Before lunch we had our official wedding ceremony.
This official wedding notice has our names (Hong Fang and Li Qiao Zhi) on the right and describes from right to left the 8 ritual steps of our ceremony. You’ll have to ask Jenny all 8 steps; Mama was explaining them to us the night before, but then the electricity cut off and by the time someone found a candle the moment was lost. All the shops had sold out of normal candles (at double price) so we had to use the kind of candles on wooden sticks that you normally stick in the ground at tombs.
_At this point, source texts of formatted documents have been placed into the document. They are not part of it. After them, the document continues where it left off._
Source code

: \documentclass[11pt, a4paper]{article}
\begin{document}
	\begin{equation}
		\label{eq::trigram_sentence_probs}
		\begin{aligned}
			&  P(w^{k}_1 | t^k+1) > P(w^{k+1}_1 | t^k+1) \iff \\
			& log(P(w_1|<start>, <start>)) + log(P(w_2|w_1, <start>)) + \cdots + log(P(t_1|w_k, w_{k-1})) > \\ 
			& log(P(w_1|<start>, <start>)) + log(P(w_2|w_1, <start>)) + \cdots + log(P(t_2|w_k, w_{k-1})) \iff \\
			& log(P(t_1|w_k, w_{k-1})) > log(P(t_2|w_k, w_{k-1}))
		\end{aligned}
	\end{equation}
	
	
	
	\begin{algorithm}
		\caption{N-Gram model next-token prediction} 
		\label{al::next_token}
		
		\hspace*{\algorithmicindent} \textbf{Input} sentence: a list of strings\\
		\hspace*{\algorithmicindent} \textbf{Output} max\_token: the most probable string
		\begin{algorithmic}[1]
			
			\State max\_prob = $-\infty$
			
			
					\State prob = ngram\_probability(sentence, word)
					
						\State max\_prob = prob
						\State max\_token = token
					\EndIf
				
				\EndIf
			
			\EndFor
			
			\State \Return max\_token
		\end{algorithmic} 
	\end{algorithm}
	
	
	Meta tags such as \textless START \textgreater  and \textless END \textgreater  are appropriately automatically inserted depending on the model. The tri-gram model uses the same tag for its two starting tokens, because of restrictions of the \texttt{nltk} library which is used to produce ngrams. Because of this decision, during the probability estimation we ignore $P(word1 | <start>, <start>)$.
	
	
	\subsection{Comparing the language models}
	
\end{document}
Later we had two red wedding candles.
First, we had to stand ready outside:
Next, we were joined by our official sponsors - the senior cousins of the family:
They led us into the house through a hail of firecrackers:
Jenny entered first:
Then George arrived at the altar, which had various decorations on it representing lucky wine, lucky money, and lucky cigarettes:
The officiating village elder burned some ceremonial paper money:
Then we bowed three times to the ancestral altar:
After which we are officially allowed to hold hands:
Then we were led upstairs together:
And led into the nuptial bedroom where several small explosions covered us with confetti:
Jenny’s parents presented us with red envelopes of lucky money, and I had to officially address them as “Mother” and “Father”.
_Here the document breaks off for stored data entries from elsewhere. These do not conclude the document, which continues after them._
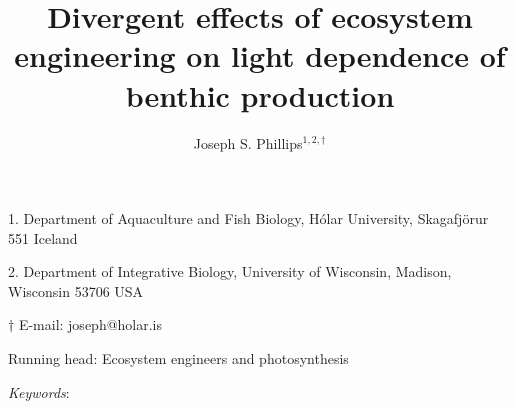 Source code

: \documentclass[12pt]{article}
\title{Divergent effects of ecosystem engineering on light dependence of benthic production}
\author{
Joseph S. Phillips$^{1,2,\dagger}$}
\date{}
\begin{document}
\raggedright
\setlength\parindent{0.25in}

\maketitle

\noindent{} 1. Department of Aquaculture and Fish Biology, H\'{o}lar University, Skagafj\"{o}r{\dh}ur 551 Iceland

\noindent{} 2. Department of Integrative Biology, University of Wisconsin, Madison, Wisconsin 53706 USA

\noindent{} $\dagger$ E-mail: joseph@holar.is

\bigskip

Running head: {Ecosystem engineers and photosynthesis}

\linenumbers{}

\clearpage















\bigskip

\textit{Keywords}: {}





\end{document}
Then I was allowed to kiss the bride:
After which everyone in the whole house filed in for group photos in order of seniority…
…including loads of children to bring us child-bearing good luck.
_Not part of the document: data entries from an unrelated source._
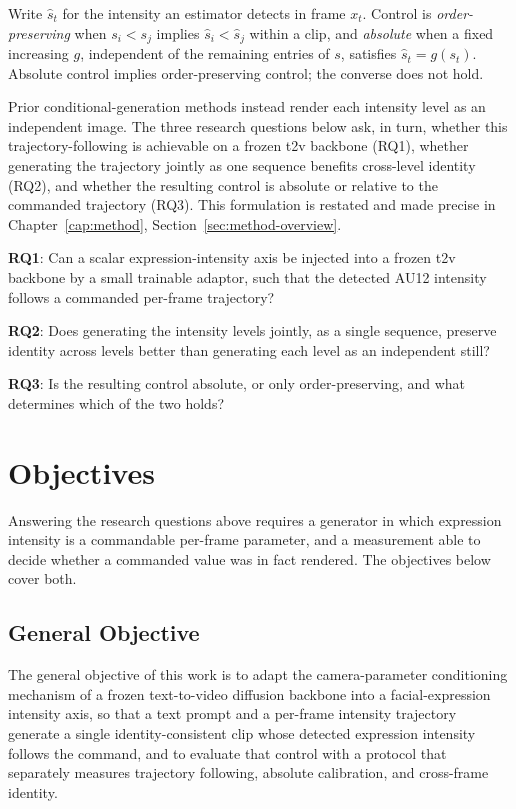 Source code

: Write $\hat{s}_t$ for the intensity an estimator detects in frame $x_t$. Control is
\emph{order-preserving} when $s_i<s_j$ implies $\hat{s}_i<\hat{s}_j$ within a clip, and
\emph{absolute} when a fixed increasing $g$, independent of the remaining entries of $s$,
satisfies $\hat{s}_t=g(s_t)$. Absolute control implies order-preserving control; the converse
does not hold. 

Prior conditional-generation methods instead render each intensity level as an independent image. The three research questions below ask, in turn, whether this trajectory-following is achievable on a frozen \gls{t2v} backbone (RQ1), whether generating the trajectory jointly as one sequence benefits cross-level identity (RQ2), and whether the resulting control is absolute or relative to the commanded trajectory (RQ3). This formulation is restated and made precise
in Chapter~\ref{cap:method}, Section~\ref{sec:method-overview}.

\medskip
\noindent\textbf{RQ1}: Can a scalar expression-intensity axis be injected into a frozen
\gls{t2v} backbone by a small trainable adaptor, such that the detected AU12 intensity follows a
commanded per-frame trajectory?

\noindent\textbf{RQ2}: Does generating the intensity levels jointly, as a single
sequence, preserve identity across levels better than generating each level as an
independent still?

\noindent\textbf{RQ3}: Is the resulting control absolute, or only order-preserving, and what
determines which of the two holds?

\section{Objectives}\label{sec:objectives}

Answering the research questions above requires a generator in which expression intensity is a
commandable per-frame parameter, and a measurement able to decide whether a commanded value was
in fact rendered. The objectives below cover both.

\subsection{General Objective}\label{subsec:general-objective}

The general objective of this work is to adapt the camera-parameter conditioning mechanism of a
frozen text-to-video diffusion backbone into a facial-expression intensity axis, so that a text
prompt and a per-frame intensity trajectory generate a single identity-consistent clip whose
detected expression intensity follows the command, and to evaluate that control with a protocol
that separately measures trajectory following, absolute calibration, and cross-frame identity.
On the day of our wedding party we had to get up early for a breakfast celebrating the new house.
Dawn on the mountains.
Sitting room clean before the party.
Before breakfast I watched two guys chopping up a whole goat in front of the house.
Jenny’s “wedding dress”:
Lucky Liji was around - he let me know important etiquette tips, e.g. since it is your wedding day, it’s no good to offer one cigarette, you have to hand them out two at a time.
At the breakfast, I was too sleepy to take any photos myself and it was about 100 people from the village who were too vague to be invited to the actual wedding lunch, so not much to report there. The tables filled the atrium and kitchen.
I had to sit at a table of vague children.
Staying warm after breakfast:
Heat source in Caobo homes.
Going for walks tended to make us even colder, since Chinese walking speed is sort of like standing but losing your balance and wobbling forward a little every second, but at least it provided a break from smoking, actively or passively from the charcoal burners.